PROBLEM TO WORK ON:
State how many lines of the entries hold the string "total", and output nothing but that count.

Stored data entries
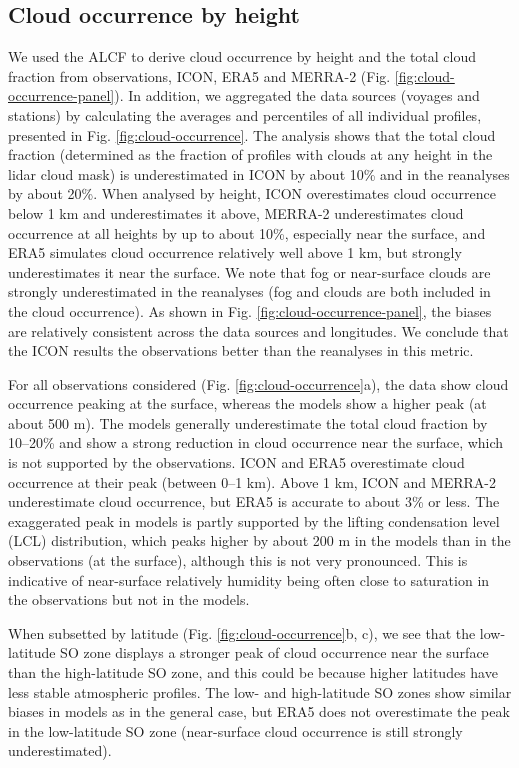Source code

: \documentclass[draft]{agujournal2019}
\begin{document}
\subsection{Cloud occurrence by height}
\label{sec:cloud-occurrence}

We used the ALCF to derive cloud occurrence by height and the total cloud
fraction from observations, ICON, ERA5 and MERRA-2 (Fig.
\ref{fig:cloud-occurrence-panel}). In addition, we aggregated the data sources
(voyages and stations) by calculating the averages and percentiles of all
individual profiles, presented in Fig. \ref{fig:cloud-occurrence}. The analysis
shows that the total cloud fraction (determined as the fraction of profiles
with clouds at any height in the lidar cloud mask) is underestimated in ICON by
about 10\% and in the reanalyses by about 20\%. When analysed by height, ICON
overestimates cloud occurrence below 1 km and underestimates it above, MERRA-2
underestimates cloud occurrence at all heights by up to about 10\%, especially
near the surface, and ERA5 simulates cloud occurrence relatively well above 1
km, but strongly underestimates it near the surface.  We note that fog or
near-surface clouds are strongly underestimated in the reanalyses (fog and
clouds are both included in the cloud occurrence).  As shown in Fig.
\ref{fig:cloud-occurrence-panel}, the biases are relatively consistent across
the data sources and longitudes. We conclude that the ICON results  the
observations better than the reanalyses in this metric.

For all observations considered (Fig. \ref{fig:cloud-occurrence}a), the data
show cloud occurrence peaking at the surface, whereas the models show a higher
peak (at about 500 m). The models generally underestimate the total cloud
fraction by 10--20\% and show a strong reduction in cloud occurrence near the
surface, which is not supported by the observations. ICON and ERA5 overestimate
cloud occurrence at their peak (between 0--1 km). Above 1 km, ICON and MERRA-2
underestimate cloud occurrence, but ERA5 is accurate to about 3\% or less. The
exaggerated peak in models is partly supported by the lifting condensation
level (LCL) distribution, which peaks higher by about 200 m in the models than
in the observations (at the surface), although this is not very pronounced.
This is indicative of near-surface relatively humidity being often close to
saturation in the observations but not in the models.

When subsetted by latitude (Fig.  \ref{fig:cloud-occurrence}b, c), we see that
the low-latitude SO zone displays a stronger peak of cloud occurrence near the
surface than the high-latitude SO zone, and this could be because higher
latitudes have less stable atmospheric profiles. The low- and high-latitude SO
zones show similar biases in models as in the general case, but ERA5 does not
overestimate the peak in the low-latitude SO zone (near-surface cloud
occurrence is still strongly underestimated).
\end{document}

RESPONSE AREA:
3